Exploring the Hardware Design Space for Practical Lattice-Based Post-Quantum Cryptography

As quantum computing advances threaten to undermine classical encryption schemes, cryptography must evolve to maintain secure communication. Modern cryptographic standards will soon be replaced by recent Post-Quantum Cryptography (PQC) standards developed to mitigate the risks posed by quantum computing. However, this transition introduces increased computational overhead, creating a heightened demand for efficient hardware accelerators to achieve practical performance. Among PQC propositions, lattice-based schemes are considered leading contenders due to their robust mathematical security foundations. Nevertheless, their practical deployment is hindered by performance bottlenecks, notably the computational cost of polynomial multiplication, which drives key generation, encryption, and decryption.

This thesis addresses this challenge by investigating the optimisation of polynomial multiplication in lattice-based schemes through hardware acceleration. It reviews both time-domain (e.g., schoolbook, Karatsuba, Toom–Cook) and frequency-domain (e.g., Number Theoretic Transform (NTT)) methods, identifying modular arithmetic as the primary bottleneck.

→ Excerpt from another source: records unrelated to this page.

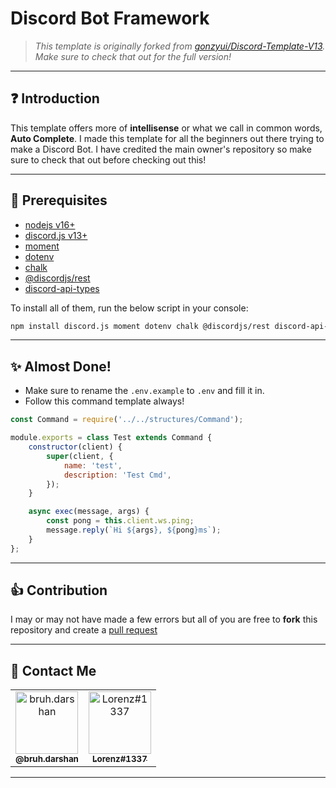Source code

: # Discord Bot Framework

> _This template is originally forked from [gonzyui/Discord-Template-V13](https://github.com/gonzyui/Discord-Template-V13/). Make sure to check that out for the full version!_

---

## ❓ Introduction

This template offers more of **intellisense** or what we call in common words, **Auto Complete**. I made this template for all the beginners out there trying to make a Discord Bot. I have credited the main owner's repository so make sure to check that out before checking out this!

---

## 📝 Prerequisites

-   [nodejs v16+](https://nodejs.org/)
-   [discord.js v13+](https://npmjs.com/package/discord.js)
-   [moment](https://npmjs.com/package/moment)
-   [dotenv](https://npmjs.com/package/dotenv)
-   [chalk](https://npmjs.com/package/chalk)
-   [@discordjs/rest](https://npmjs.com/package/@discordjs/rest)
-   [discord-api-types](https://npmjs.com/package/discord-api-types)

To install all of them, run the below script in your console:

```bash
npm install discord.js moment dotenv chalk @discordjs/rest discord-api-types
```

---

## ✨ Almost Done!

-   Make sure to rename the `.env.example` to `.env` and fill it in.
-   Follow this command template always!

```js
const Command = require('../../structures/Command');

module.exports = class Test extends Command {
	constructor(client) {
		super(client, {
			name: 'test',
			description: 'Test Cmd',
		});
	}

	async exec(message, args) {
		const pong = this.client.ws.ping;
		message.reply(`Hi ${args}, ${pong}ms`);
	}
};
```

---

## 👍 Contribution

I may or may not have made a few errors but all of you are free to **fork** this repository and create a [pull request](https://github.com/Dqrshan/Bot-Framework/pulls)

---

## 💝 Contact Me

<table>
  <tr>
    <td align="center"><a href="https://instagram.com/bruh.darshan"><img src="https://raw.githubusercontent.com/rahuldkjain/github-profile-readme-generator/master/src/images/icons/Social/instagram.svg" alt="bruh.darshan" width="100px">
    <br />
      <sub>
        <b>@bruh.darshan</b>
      </sub>
    </a>
    <td align="center"><a href="https://discord.com/users/838620835282812969"><img src="https://raw.githubusercontent.com/rahuldkjain/github-profile-readme-generator/master/src/images/icons/Social/discord.svg" alt="Lorenz#1337" width="100px">
    <br />
      <sub>
        <b>Lorenz#1337</b>
      </sub>
    </a>
  </tr>
</table>

---
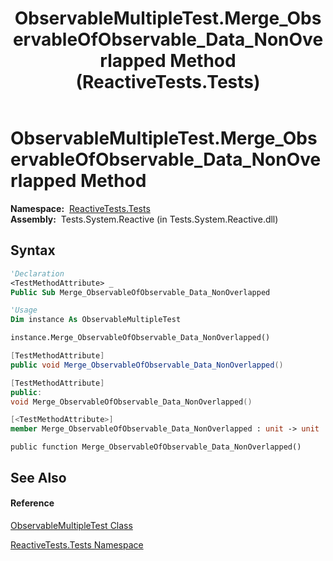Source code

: ﻿---
title: ObservableMultipleTest.Merge_ObservableOfObservable_Data_NonOverlapped Method  (ReactiveTests.Tests)
TOCTitle: Merge_ObservableOfObservable_Data_NonOverlapped Method
ms:assetid: M:ReactiveTests.Tests.ObservableMultipleTest.Merge_ObservableOfObservable_Data_NonOverlapped
ms:mtpsurl: https://msdn.microsoft.com/en-us/library/reactivetests.tests.observablemultipletest.merge_observableofobservable_data_nonoverlapped(v=VS.103)
ms:contentKeyID: 36620710
ms.date: 06/28/2011
mtps_version: v=VS.103
f1_keywords:
- ReactiveTests.Tests.ObservableMultipleTest.Merge_ObservableOfObservable_Data_NonOverlapped
dev_langs:
- CSharp
- JScript
- VB
- FSharp
- c++
---

# ObservableMultipleTest.Merge\_ObservableOfObservable\_Data\_NonOverlapped Method

**Namespace:**  [ReactiveTests.Tests](hh289046\(v=vs.103\).md)  
**Assembly:**  Tests.System.Reactive (in Tests.System.Reactive.dll)

## Syntax

``` vb
'Declaration
<TestMethodAttribute> _
Public Sub Merge_ObservableOfObservable_Data_NonOverlapped
```

``` vb
'Usage
Dim instance As ObservableMultipleTest

instance.Merge_ObservableOfObservable_Data_NonOverlapped()
```

``` csharp
[TestMethodAttribute]
public void Merge_ObservableOfObservable_Data_NonOverlapped()
```

``` c++
[TestMethodAttribute]
public:
void Merge_ObservableOfObservable_Data_NonOverlapped()
```

``` fsharp
[<TestMethodAttribute>]
member Merge_ObservableOfObservable_Data_NonOverlapped : unit -> unit 
```

``` jscript
public function Merge_ObservableOfObservable_Data_NonOverlapped()
```

## See Also

#### Reference

[ObservableMultipleTest Class](hh303586\(v=vs.103\).md)

[ReactiveTests.Tests Namespace](hh289046\(v=vs.103\).md)

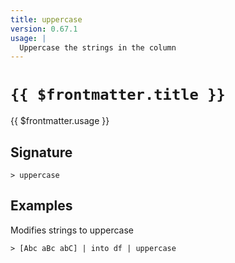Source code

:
 ```yaml
---
title: uppercase
version: 0.67.1
usage: |
  Uppercase the strings in the column
---
```


# <code>{{ $frontmatter.title }}</code>

<div style='white-space: pre-wrap;'>{{ $frontmatter.usage }}</div>

## Signature

```> uppercase ```

## Examples

Modifies strings to uppercase
```shell
> [Abc aBc abC] | into df | uppercase
```
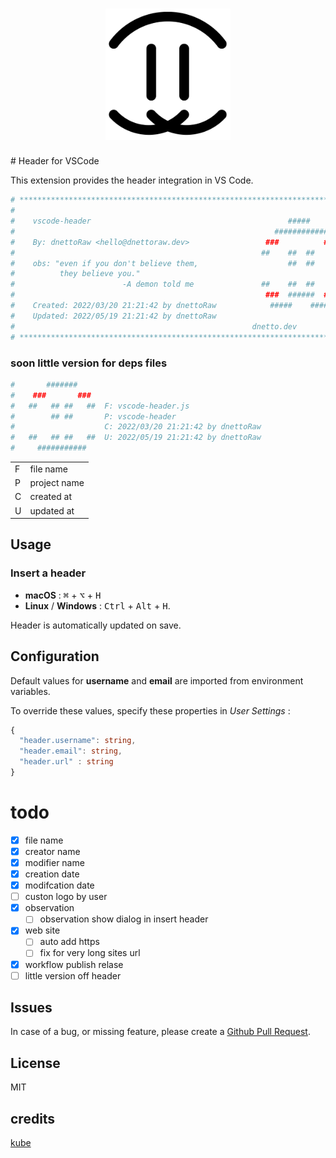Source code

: <h1 align="center"><img
  src="https://raw.githubusercontent.com/dnettoRaw/vscode-header/master/img/logo.png" 
  width=200></h1>
# Header for VSCode

This extension provides the header integration in VS Code.

```bash
# **************************************************************************** #
#                                                                             */
#    vscode-header                                            #####           */
#                                                          ############       */
#    By: dnettoRaw <hello@dnettoraw.dev>                 ###          ###     */
#                                                       ##    ##  ##    ##    */
#    obs: "even if you don't believe them,                    ##  ##          */
#          they believe you."                                                 */
#                        -A demon told me               ##    ##  ##   ##     */
#                                                        ###  ######  ###     */
#    Created: 2022/03/20 21:21:42 by dnettoRaw            #####    ####       */
#    Updated: 2022/05/19 21:21:42 by dnettoRaw                                */
#                                                     dnetto.dev              */
# **************************************************************************** #
```

### soon little version for deps files
```bash
#       #######
#    ###       ###
#   ##   ## ##   ##  F: vscode-header.js
#        ## ##       P: vscode-header
#                    C: 2022/03/20 21:21:42 by dnettoRaw
#   ##   ## ##   ##  U: 2022/05/19 21:21:42 by dnettoRaw
#     ###########
```
|||
|-|-|
|F| file name|
|P| project name|
|C| created at|
|U| updated at|

## Usage

### Insert a header
 - **macOS** : <kbd>⌘</kbd> + <kbd>⌥</kbd> + <kbd>H</kbd>
 - **Linux** / **Windows** : <kbd>Ctrl</kbd> + <kbd>Alt</kbd> + <kbd>H</kbd>.

Header is automatically updated on save.


## Configuration

Default values for **username** and **email** are imported from environment variables.

To override these values, specify these properties in *User Settings* :

```ts
{
  "header.username": string,
  "header.email": string,
  "header.url" : string
}
```

# todo
 - [x] file name
 - [x] creator name
 - [x] modifier name
 - [x] creation date
 - [x] modifcation date
 - [ ] custon logo by user
 - [x] observation 
   - [ ] observation show dialog in insert header
 - [x] web site 
   - [ ] auto add https
   - [ ] fix for very long sites url
 - [x] workflow publish relase
 - [ ] little version off header

## Issues

In case of a bug, or missing feature, please create a [Github Pull Request](https://github.com/dnettoRaw/vscode-header/pulls).

## License

MIT

## credits 
[kube](https://github.com/kube)
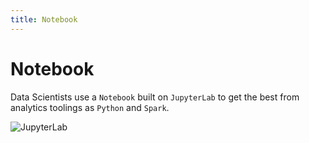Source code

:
```yaml
---
title: Notebook
---
```


# Notebook

Data Scientists use a `Notebook` built on `JupyterLab` to get the best from analytics toolings as `Python` and `Spark`.

![JupyterLab](/_images/what/jupyterlab.svg "JupyterLab")
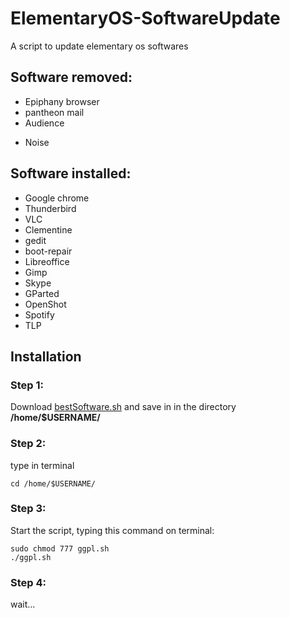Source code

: # ElementaryOS-SoftwareUpdate
A script to update elementary os softwares

## Software removed:

* Epiphany browser
* pantheon mail
* Audience
+ Noise


## Software installed:

* Google chrome
* Thunderbird
* VLC
* Clementine
* gedit
* boot-repair
* Libreoffice
* Gimp
* Skype
* GParted
* OpenShot
* Spotify
* TLP

## Installation

### Step 1:

Download [bestSoftware.sh](https://github.com/zell92/ElementaryOS-SoftwareUpdate/blob/master/bestSoftware.sh)
and save in in the directory **/home/$USERNAME/**

### Step 2:

type in terminal

```
cd /home/$USERNAME/
```

### Step 3:

Start the script, typing this command on terminal:
```
sudo chmod 777 ggpl.sh 
./ggpl.sh
```

### Step 4:

wait...

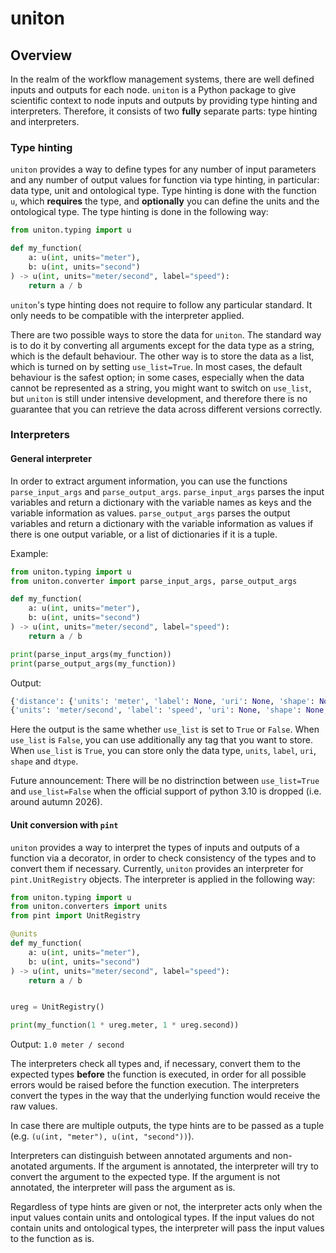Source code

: # uniton

## Overview

In the realm of the workflow management systems, there are well defined inputs and outputs for each node. `uniton` is a Python package to give scientific context to node inputs and outputs by providing type hinting and interpreters. Therefore, it consists of two **fully** separate parts: type hinting and interpreters.

### **Type hinting**

`uniton` provides a way to define types for any number of input parameters and any number of output values for function via type hinting, in particular: data type, unit and ontological type. Type hinting is done with the function `u`, which **requires** the type, and **optionally** you can define the units and the ontological type. The type hinting is done in the following way:

```python
from uniton.typing import u

def my_function(
    a: u(int, units="meter"),
    b: u(int, units="second")
) -> u(int, units="meter/second", label="speed"):
    return a / b
```

`uniton`'s type hinting does not require to follow any particular standard. It only needs to be compatible with the interpreter applied.

There are two possible ways to store the data for `uniton`. The standard way is to do it by converting all arguments except for the data type as a string, which is the default behaviour. The other way is to store the data as a list, which is turned on by setting `use_list=True`. In most cases, the default behaviour is the safest option; in some cases, especially when the data cannot be represented as a string, you might want to switch on `use_list`, but `uniton` is still under intensive development, and therefore there is no guarantee that you can retrieve the data across different versions correctly.


### **Interpreters**

#### General interpreter

In order to extract argument information, you can use the functions `parse_input_args` and `parse_output_args`. `parse_input_args` parses the input variables and return a dictionary with the variable names as keys and the variable information as values. `parse_output_args` parses the output variables and return a dictionary with the variable information as values if there is one output variable, or a list of dictionaries if it is a tuple.

Example:

```python
from uniton.typing import u
from uniton.converter import parse_input_args, parse_output_args

def my_function(
    a: u(int, units="meter"),
    b: u(int, units="second")
) -> u(int, units="meter/second", label="speed"):
    return a / b

print(parse_input_args(my_function))
print(parse_output_args(my_function))
```

Output:

```python
{'distance': {'units': 'meter', 'label': None, 'uri': None, 'shape': None, 'dtype': <class 'float'>}, 'time': {'units': 'second', 'label': None, 'uri': None, 'shape': None, 'dtype': <class 'float'>}}
{'units': 'meter/second', 'label': 'speed', 'uri': None, 'shape': None, 'dtype': <class 'float'>}
```

Here the output is the same whether `use_list` is set to `True` or `False`. When `use_list` is `False`, you can use additionally any tag that you want to store. When `use_list` is `True`, you can store only the data type, `units`, `label`, `uri`, `shape` and `dtype`.

Future announcement: There will be no distrinction between `use_list=True` and `use_list=False` when the official support of python 3.10 is dropped (i.e. around autumn 2026).

#### Unit conversion with `pint`

`uniton` provides a way to interpret the types of inputs and outputs of a function via a decorator, in order to check consistency of the types and to convert them if necessary. Currently, `uniton` provides an interpreter for `pint.UnitRegistry` objects. The interpreter is applied in the following way:

```python
from uniton.typing import u
from uniton.converters import units
from pint import UnitRegistry

@units
def my_function(
    a: u(int, units="meter"),
    b: u(int, units="second")
) -> u(int, units="meter/second", label="speed"):
    return a / b


ureg = UnitRegistry()

print(my_function(1 * ureg.meter, 1 * ureg.second))
```

Output: `1.0 meter / second`


The interpreters check all types and, if necessary, convert them to the expected types **before** the function is executed, in order for all possible errors would be raised before the function execution. The interpreters convert the types in the way that the underlying function would receive the raw values.

In case there are multiple outputs, the type hints are to be passed as a tuple (e.g. `(u(int, "meter"), u(int, "second"))`).

Interpreters can distinguish between annotated arguments and non-anotated arguments. If the argument is annotated, the interpreter will try to convert the argument to the expected type. If the argument is not annotated, the interpreter will pass the argument as is.

Regardless of type hints are given or not, the interpreter acts only when the input values contain units and ontological types. If the input values do not contain units and ontological types, the interpreter will pass the input values to the function as is.


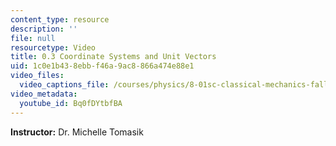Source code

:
 ```yaml
---
content_type: resource
description: ''
file: null
resourcetype: Video
title: 0.3 Coordinate Systems and Unit Vectors
uid: 1c0e1b43-8ebb-f46a-9ac8-866a474e88e1
video_files:
  video_captions_file: /courses/physics/8-01sc-classical-mechanics-fall-2016/review-vectors/0.3-coordinate-systems-and-unit-vectors/0.3-coordinate-systems-and-unit-vectors/Bq0fDYtbfBA.vtt
video_metadata:
  youtube_id: Bq0fDYtbfBA
---
```


**Instructor:** Dr. Michelle Tomasik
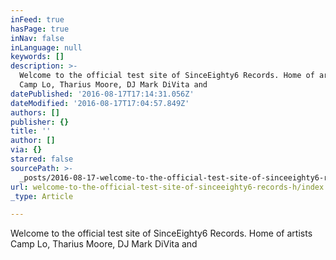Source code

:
 ```yaml
---
inFeed: true
hasPage: true
inNav: false
inLanguage: null
keywords: []
description: >-
  Welcome to the official test site of SinceEighty6 Records. Home of artists
  Camp Lo, Tharius Moore, DJ Mark DiVita and
datePublished: '2016-08-17T17:14:31.056Z'
dateModified: '2016-08-17T17:04:57.849Z'
authors: []
publisher: {}
title: ''
author: []
via: {}
starred: false
sourcePath: >-
  _posts/2016-08-17-welcome-to-the-official-test-site-of-sinceeighty6-records-h.md
url: welcome-to-the-official-test-site-of-sinceeighty6-records-h/index.html
_type: Article

---
```

Welcome to the official test site of SinceEighty6 Records. Home of artists Camp Lo, Tharius Moore, DJ Mark DiVita and
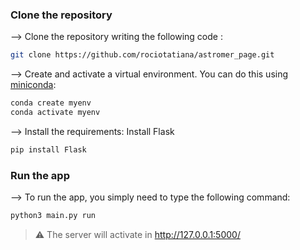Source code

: ### Clone the repository

--> Clone the repository writing the following code :
```bash
git clone https://github.com/rociotatiana/astromer_page.git

```

--> Create and activate a virtual environment. You can do this using [miniconda](https://docs.anaconda.com/free/miniconda/index.html):
```bash
conda create myenv
conda activate myenv
```


--> Install the requirements:
Install Flask
```bash
pip install Flask
```



### Run the app

--> To run the app, you simply need to type the following command:
```bash
python3 main.py run

```

> ⚠ The server will activate in http://127.0.0.1:5000/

To tackle this, the thesis presents two constant Barrett modular multiplication algorithms: the constant Barrett and a novel Truncated Modulus-Size Constant Barrett (TMSCB) variant. Complexity analysis and FPGA implementations demonstrate that the proposed TMSCB algorithm achieves up to a 2.8$\times$ reduction in area--time product compared to classical Barrett and up to a 1.4$\times$ reduction compared to constant Barrett at larger operand sizes, while reducing register usage by approximately 16.7\%. These algorithms are then integrated into scalable NTT hardware accelerators for ML-DSA and Falcon schemes. The designs exploit DSP slice efficiency, achieving execution-time reductions of up to 46.7\% and hardware area savings of up to 35.4\%, while improveing speed and resource utilisation. In addition, a parametric and scalable schoolbook-based polynomial multiplier is proposed for time-domain multiplication, exploiting coefficient splitting and truncation for power-of-two moduli and achieving execution-time reductions of 36--51\%.

Overall, this research enhances the practicality of post-quantum cryptographic hardware by optimising polynomial multiplication, enabling high-performance and deployable implementations.